Cohen, who has been a database editor at The Washington Post since 1999, said she will conduct research on computational journalism-a field that utilizes large databases as a foundation for investigative reporting-in addition to teaching classes and working with the DeWitt Wallace Center for Media and Democracy. She succeeds William Raspberry, who was a columnist for The Washington Post and held his position at Duke for 13 years.
"We think she'll be a terrific teacher and incredible mentor for students," said Bruce Kuniholm, director of the Terry Sanford Institute of Public Policy.
Cohen is the second journalist from The Washington Post to sign on as a faculty member for next year. Philip Bennett, the paper's former managing editor, will also teach at Duke in the Fall.
"The bottom line is that between hiring Philip Bennett and Sarah Cohen, we feel we've got two extraordinary journalists who can add not just celebrity, but that real, hard-nosed journalists can really benefit from them," Kuniholm said.
Cohen said she will focus on teaching students how to critically analyze original documents and data, especially in the course she designed for Fall 2009 called "Presidential Transitions: Taking Power." In the Spring, she will teach "News as a Moral Battleground," as well as another course, which has not yet been determined, said Jay Hamilton, director of the DeWitt Wallace Center.
"For me, what's really important as an investigative reporter and also as a citizen is the idea of working from primary documents, rather than press reports," Cohen said. "That's the kind of thing I'm hoping to be able to work into the DeWitt [Wallace Center] as well as [Sanford]-different ways of looking at the world."

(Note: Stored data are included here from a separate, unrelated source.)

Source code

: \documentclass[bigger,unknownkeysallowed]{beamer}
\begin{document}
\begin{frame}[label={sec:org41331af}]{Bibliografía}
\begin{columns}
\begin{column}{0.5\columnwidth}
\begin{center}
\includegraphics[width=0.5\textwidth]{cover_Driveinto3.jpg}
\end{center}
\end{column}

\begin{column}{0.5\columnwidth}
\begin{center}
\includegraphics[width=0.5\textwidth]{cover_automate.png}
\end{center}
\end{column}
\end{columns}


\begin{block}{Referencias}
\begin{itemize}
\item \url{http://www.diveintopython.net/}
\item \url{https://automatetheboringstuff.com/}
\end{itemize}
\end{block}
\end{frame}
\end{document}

Although the courses Cohen will teach are geared toward students interested in public policy and journalism, both Cohen and Hamilton stressed that skills honed in investigative journalism are transferable to many disciplines.

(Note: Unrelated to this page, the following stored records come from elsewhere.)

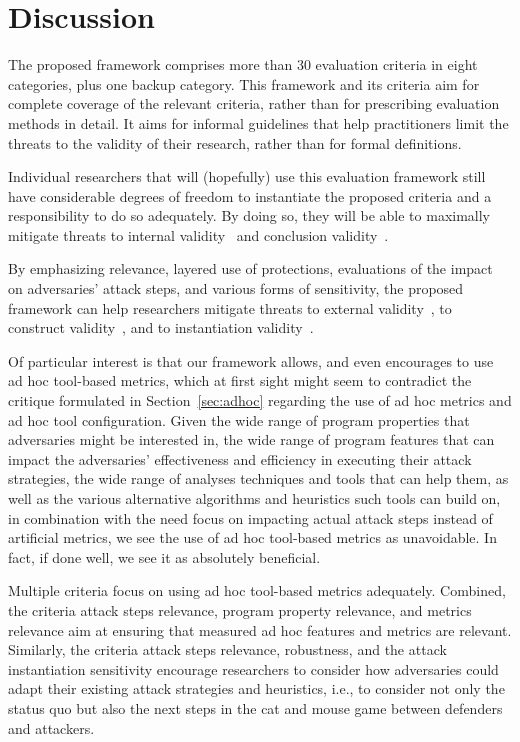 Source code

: \section{Discussion}
\label{sec:discussion}

The proposed framework comprises more than 30 evaluation criteria in eight categories, plus one backup category. This framework and its criteria aim for complete coverage of the relevant criteria, rather than for prescribing evaluation methods in detail. It aims for informal guidelines that help practitioners limit the threats to the validity of their research, rather than for formal definitions. 

Individual researchers that will (hopefully) use this evaluation framework still have considerable degrees of freedom to instantiate the proposed criteria and a responsibility to do so adequately. By doing so, they will be able to maximally mitigate threats to internal validity~\cite{Wohlin} and conclusion validity~\cite{Wohlin}. 

By emphasizing relevance, layered use of protections, evaluations of the impact on adversaries' attack steps, and various forms of sensitivity, the proposed framework can help researchers mitigate threats to external validity~\cite{Wohlin}, to construct validity~\cite{Wohlin}, and to instantiation validity~\cite{lukyanenko2014instantiation}.

Of particular interest is that our framework allows, and even encourages to use ad hoc tool-based metrics, which at first sight might seem to contradict the critique formulated in Section~\ref{sec:adhoc} regarding the use of ad hoc metrics and ad hoc tool configuration. Given the wide range of program properties that adversaries might be interested in, the wide range of program features that can impact the adversaries' effectiveness and efficiency in executing their attack strategies, the wide range of analyses techniques and tools that can help them, as well as the various alternative algorithms and heuristics such tools can build on, in combination with the need focus on impacting actual attack steps instead of artificial metrics, we see the use of ad hoc tool-based metrics as unavoidable. In fact, if done well, we see it as absolutely beneficial. 

Multiple criteria focus on using ad hoc tool-based metrics adequately. Combined, the criteria attack steps relevance, program property relevance, and metrics relevance aim at ensuring that measured ad hoc features and metrics are relevant. Similarly, the criteria attack steps relevance, robustness, and the attack instantiation sensitivity encourage researchers to consider how adversaries could adapt their existing attack strategies and heuristics, i.e., to consider not only the status quo but also the next steps in the cat and mouse game between defenders and attackers.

"For the students that she'll be teaching, she'll really give you a very good grounding on the data you can piece together in a way to discover a pattern that will help you answer important questions," Hamilton said. "You can use that skill whether you're a reporter or a consultant or a government analyst."
When Hamilton became director of the DeWitt Wallace Center in July 2008, he said he redesigned the Knight professor position to answer two important questions for the future of journalism: how to maintain the watchdog function of investigative reporting as newspaper revenues drop and how to sustain involvement in the practice.

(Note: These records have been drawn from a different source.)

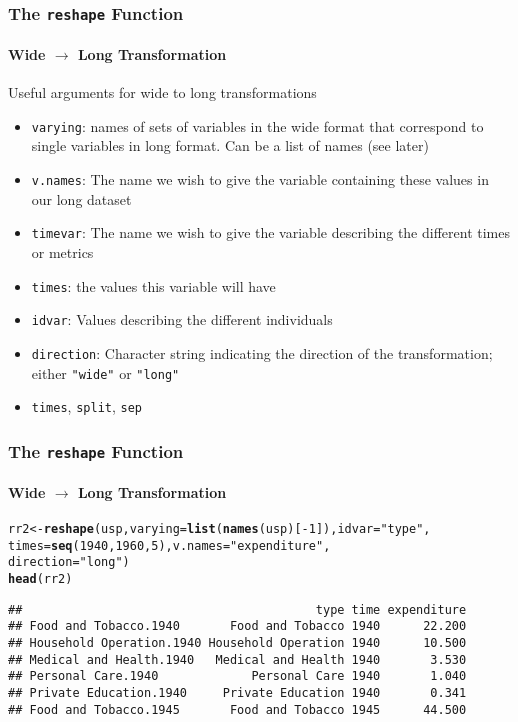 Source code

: \documentclass[paper=screen,mathserif]{beamer}\usepackage[]{graphicx}\usepackage[]{color}
\makeatletter
\newcommand{\hlnum}[1]{\textcolor[rgb]{0.686,0.059,0.569}{#1}}%
\newcommand{\hlstr}[1]{\textcolor[rgb]{0.192,0.494,0.8}{#1}}%
\newcommand{\hlopt}[1]{\textcolor[rgb]{0,0,0}{#1}}%
\newcommand{\hlstd}[1]{\textcolor[rgb]{0.345,0.345,0.345}{#1}}%
\newcommand{\hlkwb}[1]{\textcolor[rgb]{0.69,0.353,0.396}{#1}}%
\newcommand{\hlkwc}[1]{\textcolor[rgb]{0.333,0.667,0.333}{#1}}%
\newcommand{\hlkwd}[1]{\textcolor[rgb]{0.737,0.353,0.396}{\textbf{#1}}}%
\newenvironment{kframe}{%
 \def\at@end@of@kframe{}%
 \ifinner\ifhmode%
  \def\at@end@of@kframe{\end{minipage}}%
  \begin{minipage}{\columnwidth}%
 \fi\fi%
 \def\FrameCommand##1{\hskip\@totalleftmargin \hskip-\fboxsep
 \colorbox{shadecolor}{##1}\hskip-\fboxsep
     \hskip-\linewidth \hskip-\@totalleftmargin \hskip\columnwidth}%
 \MakeFramed {\advance\hsize-\width
   \@totalleftmargin\z@ \linewidth\hsize
   \@setminipage}}%
 {\par\unskip\endMakeFramed%
 \at@end@of@kframe}
\newenvironment{knitrout}{}{} %
\newcommand{\ft}[1]{\frametitle{#1}}
\newcommand{\fst}[1]{\framesubtitle{#1}}
\makeatother
\begin{document}
\begin{frame}[fragile]
  \ft{The {\tt reshape} Function}
  \fst{Wide $\rightarrow$ Long Transformation}
  Useful arguments for wide to long transformations
  \begin{itemize}
  \item \verb=varying=: names of sets of variables in the wide format
    that correspond to single variables in long format. Can be a list
    of names (see later)
  \item \verb=v.names=: The name we wish to give the variable
    containing these values in our long dataset
  \item \verb=timevar=: The name we wish to give the variable
    describing the different times or metrics
  \item \verb=times=: the values this variable will have
  \item \verb=idvar=: Values describing the different individuals
  \item \verb=direction=: Character string indicating the direction of
    the transformation; either \verb="wide"= or \verb="long"=
  \item \verb=times=, \verb=split=, \verb=sep=
  \end{itemize}
\end{frame}


\begin{frame}[fragile]
  \ft{The {\tt reshape} Function}
  \fst{Wide $\rightarrow$ Long Transformation}

\begin{knitrout}\scriptsize
{}\color{fgcolor}\begin{kframe}
\begin{alltt}
\hlstd{rr2} \hlkwb{<-} \hlkwd{reshape}\hlstd{(usp,} \hlkwc{varying} \hlstd{=} \hlkwd{list}\hlstd{(}\hlkwd{names}\hlstd{(usp)[}\hlopt{-}\hlnum{1}\hlstd{]),} \hlkwc{idvar} \hlstd{=} \hlstr{"type"}\hlstd{,}
               \hlkwc{times} \hlstd{=} \hlkwd{seq}\hlstd{(}\hlnum{1940}\hlstd{,} \hlnum{1960}\hlstd{,} \hlnum{5}\hlstd{),} \hlkwc{v.names} \hlstd{=} \hlstr{"expenditure"}\hlstd{,}
               \hlkwc{direction} \hlstd{=} \hlstr{"long"}\hlstd{)}
\hlkwd{head}\hlstd{(rr2)}
\end{alltt}
\begin{verbatim}
##                                         type time expenditure
## Food and Tobacco.1940       Food and Tobacco 1940      22.200
## Household Operation.1940 Household Operation 1940      10.500
## Medical and Health.1940   Medical and Health 1940       3.530
## Personal Care.1940             Personal Care 1940       1.040
## Private Education.1940     Private Education 1940       0.341
## Food and Tobacco.1945       Food and Tobacco 1945      44.500
\end{verbatim}
\end{kframe}
\end{knitrout}
\end{frame}
\end{document}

"Part of that includes lowering the cost of doing investigative reporting, and that's how we came up with the idea of a chair in computational journalism," he said.
As soon as Hamilton posted an advertisement for the position, Cohen's name was immediately suggested as an ideal candidate, Hamilton said.
"She is the perfect fit, because her background in computer-assisted reporting has really prepared her to develop the next generation of tools for reporters," he said. Hamilton added that Cohen's research at Duke will aim to provide journalists with the technology to analyze huge stores of public information.
In her presentations to Duke faculty, Hamilton said Cohen displayed an important focus on not only the reporting of news stories, but on how they can be extracted from primary data.
Cohen said she plans to retain ties to The Post while at Duke, hoping to eventually be able to test new computational journalism tools in that environment.
The connections that link Cohen and Bennett to Washington media will make them unique assets for Duke, Kuniholm said.